Article 7. Settlement of Disputes between an Investor and a Contracting Party

Any investment dispute between a Contracting Party and an investor of the other Contracting Party shall be settled amicably between the two parties concerned.

If such a dispute cannot be settled within six months from the date on which it was raised by either party to the dispute, it shall be submitted at the request of the investor:

a) The competent court of the Contracting Party or party to the dispute;

b) Arbitration to an ad hoc arbitral tribunal established under the Arbitration Rules of the United Nations Commission on United Nations Commission on International Trade Law (UNCITRAL), subject to the right of the Contracting Party which is a party to the dispute may request the investor concerned to use the domestic administrative review procedures specified by the laws and regulations of that Contracting Party before the dispute is submitted to arbitration; or

c) To arbitration by the International Centre for Settlement of Investment Disputes (ICSID), established by the Convention on the Settlement of Investment Disputes between States and Nationals of Other States done at Washington on 18 March 1965, subject to the right of the Contracting Party which is a party to the dispute may request the investor concerned to use the domestic administrative review procedures specified by the laws and regulations of that Contracting Party before the dispute is submitted to ICSID.

Once the investor has submitted the dispute to the competent court of the Contracting Party concerned, to arbitration to an ad hoc arbitral tribunal established in accordance with the rules of the UNCITRAL or to arbitration by the ICSID.

The choice of one of the procedures shall be final.

The arbitral award shall be final and binding on both parties to the dispute. the Contracting Parties undertake to implement it.

Article 8. Guarantees and Subrogation

1. If the legislation of either contracting party provides a guarantee for investments abroad, it may be granted within the framework of a case-by-case review, to investments made by investors of that Party in the territory or maritime zones of the other party.

2. Investments made by investors of one Contracting Party in the territory or maritime zones of the other contracting party cannot obtain the security referred to in the preceding paragraph only if they ont. previously obtained accreditation of that other party.

3. If one of the Contracting Parties, by virtue of a guarantee granted to an investment made in the territory or maritime zones of the other contracting party, makes payment to one of its investors it is thereby entered into the rights and claims of the investor.

4. Such payments shall not affect the rights of the holder of the security to resort to the dispute settlement procedures set out in article 7 or to carry out the measures introduced before they until the completion of the procedures.

Article 9. Specific Commitments

Investments which have been the subject of a particular undertaking of either Contracting Party to the investors of the other Contracting Party shall be governed, without prejudice to the provisions of this Agreement, the terms of that commitment to the extent that it is more favourable than those of this Agreement. the provisions of article 7 of this Agreement shall apply even where the waiver specific commitment to international arbitration or designating a Court of Arbitration other than that referred to in article 7 of this Agreement.

Article 10. Settlement of Disputes between Contracting Parties

1. Disputes concerning the interpretation or application of this Agreement shall be settled as far as possible through diplomatic channels.

2. If, within a period of six months from the date on which it was raised by either contracting party, the dispute is not settled, it may be submitted at the request of either contracting party to an arbitral tribunal.

3. The arbitral tribunal shall be constituted for each individual case as follows: each Contracting Party shall appoint one member and these two Members shall designate by common agreement a national of a third State who shall be appointed Chairman of the Tribunal by both contracting parties. all members shall be appointed within two months from the date one Contracting Party has informed the other contracting party of its intention to submit the dispute to arbitration.

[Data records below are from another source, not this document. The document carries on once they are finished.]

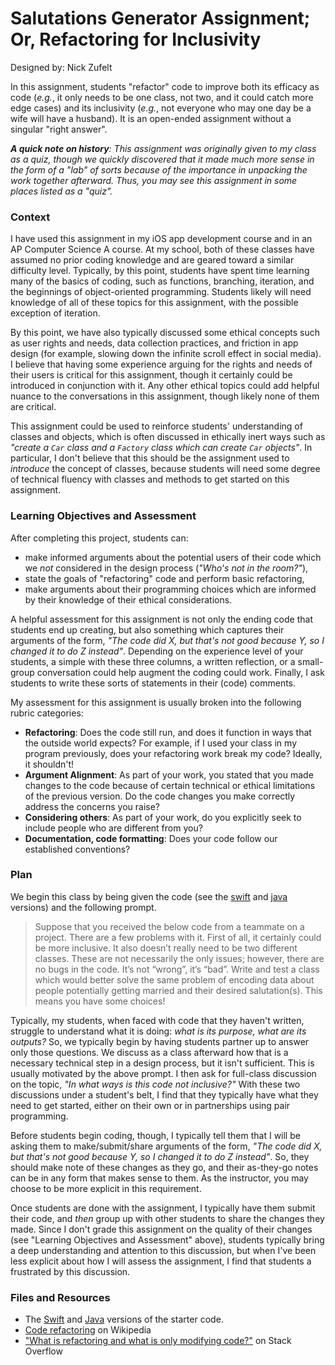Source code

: # Salutations Generator Assignment; Or, Refactoring for Inclusivity
Designed by: Nick Zufelt

In this assignment, students "refactor" code to improve both its efficacy as code (_e.g._, it only needs to be one class, not two, and it could catch more edge cases) and its inclusivity (_e.g._, not everyone who may one day be a wife will have a husband). It is an open-ended assignment without a singular "right answer".

_**A quick note on history**: This assignment was originally given to my class as a quiz, though we quickly discovered that it made much more sense in the form of a "lab" of sorts because of the importance in unpacking the work together afterward. Thus, you may see this assignment in some places listed as a "quiz"._

### Context 
I have used this assignment in my iOS app development course and in an AP Computer Science A course. At my school, both of these classes have assumed no prior coding knowledge and are geared toward a similar difficulty level. Typically, by this point, students have spent time learning many of the basics of coding, such as functions, branching, iteration, and the beginnings of object-oriented programming. Students likely will need knowledge of all of these topics for this assignment, with the possible exception of iteration.

By this point, we have also typically discussed some ethical concepts such as user rights and needs, data collection practices, and friction in app design (for example, slowing down the infinite scroll effect in social media). I believe that having some experience arguing for the rights and needs of their users is critical for this assignment, though it certainly could be introduced in conjunction with it. Any other ethical topics could add helpful nuance to the conversations in this assignment, though likely none of them are critical. 

This assignment could be used to reinforce students' understanding of classes and objects, which is often discussed in ethically inert ways such as _"create a `Car` class and a `Factory` class which can create `Car` objects"_. In particular, I don't believe that this should be the assignment used to _introduce_ the concept of classes, because students will need some degree of technical fluency with classes and methods to get started on this assignment.

### Learning Objectives and Assessment
After completing this project, students can:

* make informed arguments about the potential users of their code which we _not_ considered in the design process (_"Who's not in the room?"_),
* state the goals of "refactoring" code and perform basic refactoring,
* make arguments about their programming choices which are informed by their knowledge of their ethical considerations.

A helpful assessment for this assignment is not only the ending code that students end up creating, but also something which captures their arguments of the form, _"The code did X, but that's not good because Y, so I changed it to do Z instead"_. Depending on the experience level of your students, a simple with these three columns, a written reflection, or a small-group conversation could help augment the coding could work. Finally, I ask students to write these sorts of statements in their (code) comments.

My assessment for this assignment is usually broken into the following rubric categories:

* **Refactoring**: Does the code still run, and does it function in ways that the outside world expects? For example, if I used your class in my program previously, does your refactoring work break my code? Ideally, it shouldn't!
* **Argument Alignment**: As part of your work, you stated that you made changes to the code because of certain technical or ethical limitations of the previous version. Do the code changes you make correctly address the concerns you raise?
* **Considering others**: As part of your work, do you explicitly seek to include people who are different from you?
* **Documentation, code formatting**: Does your code follow our established conventions?

### Plan

We begin this class by being given the code (see the [swift](/swift) and [java](/java) versions) and the following prompt.

> Suppose that you received the below code from a teammate on a project.  There are a few problems with it.  First of all, it certainly could be more inclusive.  It also doesn’t really need to be two different classes.  These are not necessarily the only issues; however, there are no bugs in the code.  It’s not “wrong”, it’s “bad”.  Write and test a class which would better solve the same problem of encoding data about people potentially getting married and their desired salutation(s).  This means you have some choices!

Typically, my students, when faced with code that they haven't written, struggle to understand what it is doing: _what is its purpose, what are its outputs?_ So, we typically begin by having students partner up to answer only those questions. We discuss as a class afterward how that is a necessary technical step in a design process, but it isn't sufficient. This is usually motivated by the above prompt. I then ask for full-class discussion on the topic, _"In what ways is this code not inclusive?"_ With these two discussions under a student's belt, I find that they typically have what they need to get started, either on their own or in partnerships using pair programming.

Before students begin coding, though, I typically tell them that I will be asking them to make/submit/share arguments of the form, _"The code did X, but that's not good because Y, so I changed it to do Z instead"_. So, they should make note of these changes as they go, and their as-they-go notes can be in any form that makes sense to them. As the instructor, you may choose to be more explicit in this requirement.

Once students are done with the assignment, I typically have them submit their code, and _then_ group up with other students to share the changes they made. Since I don't grade this assignment on the quality of their changes (see "Learning Objectives and Assessment" above), students typically bring a deep understanding and attention to this discussion, but when I've been less explicit about how I will assess the assignment, I find that students a frustrated by this discussion.

### Files and Resources

* The [Swift](/swift) and [Java](/java) versions of the starter code.
* [Code refactoring](https://en.wikipedia.org/wiki/Code_refactoring) on Wikipedia
* ["What is refactoring and what is only modifying code?"](https://stackoverflow.com/questions/1025844/what-is-refactoring-and-what-is-only-modifying-code) on Stack Overflow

4. If the periods specified in paragraph 3 above have not been made, either Contracting Party, in the absence of any other agreement, invite the Secretary General of the United Nations to make the necessary appointments. if the Secretary-General is a national of either Contracting Party or if he is otherwise prevented from exercising this function, the Under-Secretary-General the oldest and who is not a national of either Contracting Party shall make the necessary appointments.

5. The tribunal shall reach its decisions by a majority of votes. such decisions shall be final and enforceable automatically to the contracting parties.

The tribunal shall determine its own rules of procedure. it interprets the award at the request of either Contracting Party. unless the Tribunal provides otherwise, in light of the particular circumstances, the expenses of the arbitral proceedings, including the business of the arbitrators shall be shared equally by the contracting parties.

Article 11. Transitional Provision

This agreement repeals and replaces the Agreement on t encouragement and reciprocal protection of investments between the Government of the French Republic and the Government of the Republic of China's people signed at Paris on 30 May 1984.

This Agreement shall apply to all investments made by investors of one Contracting Party in the territory of the other Contracting Party, whether made before or after its entry into force, but shall not apply to any dispute or any claim concerning an investment which have already been subjected to judicial or arbitral proceedings before its entry into force.

Such disputes and complaints will continue to be resolved in accordance with the provisions of the Agreement in 1984 referred to in paragraph 1 of this article.

Article 12. Entry Into Force and Termination

Each Party shall notify the other of the completion of the legal procedures necessary for the entry into force of this Agreement, which will efiét one month after the date of receipt of the last notification.

This agreement is concluded for an initial period of ten years. it shall remain in force after the term unless one of the Contracting Parties denounces it in writing on one year's notice through diplomatic channels.

On expiration of the period of validity of the present Agreement investments made during that it was in force will continue to benefit from the protection of its provisions for an additional period of 20 years.

Conclusion

In WITNESS WHEREOF the undersigned, being duly authorised by their respective Governments, have signed this Agreement.

Signed in Beijing 26.11.2007, in duplicate in the Chinese and French languages, both texts being equally authentic.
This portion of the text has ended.